Por más frío que hiciera, andaba en mangas de camisa, el pecho abierto, la cabeza descubierta. Tepoztlán, Xalapa, Tabasco, Chiapas, las olas del mar, las cumbres nevadas, la lava de los volcanes, el canto al Usumacinta eran sus caminos. Toda su vida fue un largo viaje por valles solitarios, ínsulas extrañas y ríos sonorosos: Yo soy un hombre de Tabasco/ que ha visitado/ los sepulcros andantes de la historia.
Tenía un afán conmovedor y terrible por salvar las cosas de la tierra, desde las rocas milenarias hasta los nomeolvides. Siempre dio gritos de alarma, cuando la inundación de la presa de Asuán en Egipto, la de Venecia, y gritó como lo había hecho en Pedro y el lobo, de Prokofiev, cuando en México se saqueó nuestro patrimonio arqueológico, cuando se pretendió mudar de casa a las grandes cabezas de La Venta que él había colocado en su parque, en medio de lianas y malezas, loros y cervatillos. Entonces dio el grito en el cielo con su gran voz polífona, ganó la pelea después de algunas antesalas y papeleos, y volvió a salir de su casa de Las Lomas con su cabeza rasurada: No, Elena, ¿cómo va a ser natural mi calva? Como era yo un hombre de hermosa cabeza, preferí rasurarme día a día a ser semicalvo. Ahora sólo me sale uno que otro pelo.
Pellicer proclamó su catolicismo a los cuatro vientos. Voceador, divulgó a gritos su amor a San Francisco de Asís, a Bolívar, a América, a la ceiba, al río Usumacinta, al agua de Tabasco. Caminó siempre sin equipaje, sin zapatos, sin corbata; su poderoso cuello y su tronco inclinados hacia delante, como camina el jabalí. Don Carlos se tatemaba al sol cual lagartija, porque al sol lo llamaba hermano, le decía de tú. Solía decir: Cuando no sale el sol me siento triste.
Carlos Pellicer supo que iba a morir porque le dejó un recado a su ama de llaves: Díganle a Chabelita que me van a operar, que rece mucho por mí. Tuvo tiempo de prepararse. Desnudo y fuerte, cruzó el cielo de Tepoztlán y tendió sus sábanas. ¡A cuánto amor el corazón obliga!
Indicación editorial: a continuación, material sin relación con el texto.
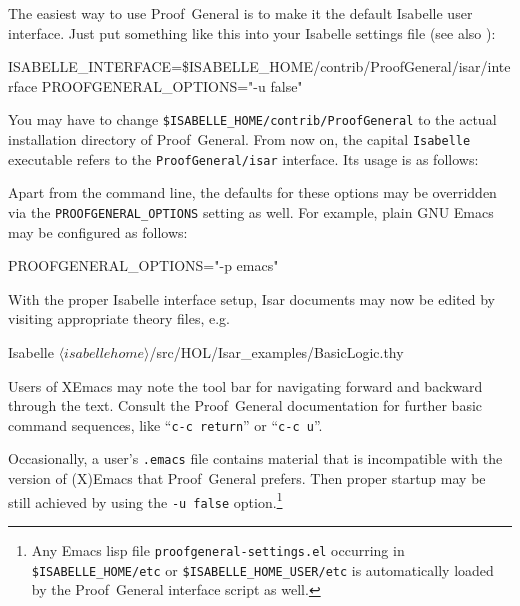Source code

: The easiest way to use Proof~General is to make it the default Isabelle user
interface.  Just put something like this into your Isabelle settings file (see
also \cite{isabelle-sys}):
\begin{ttbox}
ISABELLE_INTERFACE=\$ISABELLE_HOME/contrib/ProofGeneral/isar/interface
PROOFGENERAL_OPTIONS="-u false"
\end{ttbox}
You may have to change \texttt{\$ISABELLE_HOME/contrib/ProofGeneral} to the
actual installation directory of Proof~General.  From now on, the capital
\texttt{Isabelle} executable refers to the \texttt{ProofGeneral/isar}
interface.  Its usage is as follows:
Apart from the command line, the defaults for these options may be overridden
via the \texttt{PROOFGENERAL_OPTIONS} setting as well.  For example, plain GNU
Emacs may be configured as follows:
\begin{ttbox}
PROOFGENERAL_OPTIONS="-p emacs"
\end{ttbox}

With the proper Isabelle interface setup, Isar documents may now be edited by
visiting appropriate theory files, e.g.\ 
\begin{ttbox}
Isabelle \({\langle}isabellehome{\rangle}\)/src/HOL/Isar_examples/BasicLogic.thy
\end{ttbox}
Users of XEmacs may note the tool bar for navigating forward and backward
through the text.  Consult the Proof~General documentation \cite{proofgeneral}
for further basic command sequences, like ``\texttt{c-c return}'' or
``\texttt{c-c u}''.

\medskip

Occasionally, a user's \texttt{.emacs} file contains material that is
incompatible with the version of (X)Emacs that Proof~General prefers.  Then
proper startup may be still achieved by using the \texttt{-u false}
option.\footnote{Any Emacs lisp file \texttt{proofgeneral-settings.el}
  occurring in \texttt{\$ISABELLE_HOME/etc} or
  \texttt{\$ISABELLE_HOME_USER/etc} is automatically loaded by the
  Proof~General interface script as well.}

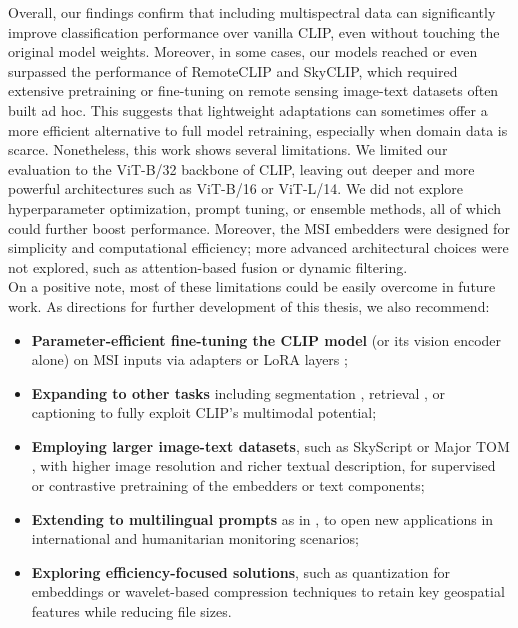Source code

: \documentclass[a4paper, twoside, english]{sapthesis} %
\begin{document}
Overall, our findings confirm that including multispectral data can significantly improve classification performance over vanilla CLIP, even without touching the original model weights. Moreover, in some cases, our models reached or even surpassed the performance of RemoteCLIP and SkyCLIP, which required extensive pretraining or fine-tuning on remote sensing image-text datasets often built ad hoc. This suggests that lightweight adaptations can sometimes offer a more efficient alternative to full model retraining, especially when domain data is scarce.
Nonetheless, this work shows several limitations. We limited our evaluation to the ViT-B/32 backbone of CLIP, leaving out deeper and more powerful architectures such as ViT-B/16 or ViT-L/14. We did not explore hyperparameter optimization, prompt tuning, or ensemble methods, all of which could further boost performance. Moreover, the MSI embedders were designed for simplicity and computational efficiency; more advanced architectural choices were not explored, such as attention-based fusion or dynamic filtering. \\

On a positive note, most of these limitations could be easily overcome in future work. 
As directions for further development of this thesis, we also recommend:
\begin{itemize}
    \item \textbf{Parameter-efficient fine-tuning the CLIP model} (or its vision encoder alone) on MSI inputs via adapters or LoRA layers \cite{hu2021loralowrankadaptationlarge} \cite{xin2024parameter};
    \item \textbf{Expanding to other tasks} including segmentation \cite{luddecke2022image}, retrieval \cite{radford2021learning}, or captioning \cite{li2022blip} to fully exploit CLIP's multimodal potential;
    \item \textbf{Employing larger image-text datasets}, such as SkyScript \cite{wang2024skyscript} or Major TOM \cite{francis2024major}, with higher image resolution and richer textual description, for supervised or contrastive pretraining of the embedders or text components;
    \item \textbf{Extending to multilingual prompts} as in \cite{silva2024multilingual}, to open new applications in international and humanitarian monitoring scenarios;
    \item \textbf{Exploring efficiency-focused solutions}, such as quantization for embeddings \cite{jegou2010product} or wavelet-based compression techniques \cite{biswas2025wavelet} to retain key geospatial features while reducing file sizes.
\end{itemize}
\end{document}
Llegó hasta el mar, lo puso a la izquierda, jugó con él, le pintó colores y nos envió este recado el 31 de octubre de 1945, 32 años antes de esfumarse el 16 de febrero de 1977, para que no nos acongojemos: “Cuando hayan salido del reloj todas las hormigas/ y se abra –por fin– la puerta de la soledad,/ la muerte/ ya no me encontrará./ Me buscará entre los árboles, enloquecidos/ por el silencio de una cosa tras otra./ No me hallará en la altiplanicie deshilada/ sintiéndola en la fuente de una rosa (…)/ cuando la muerte venga a buscarme/ mi ropa solamente encontrará”.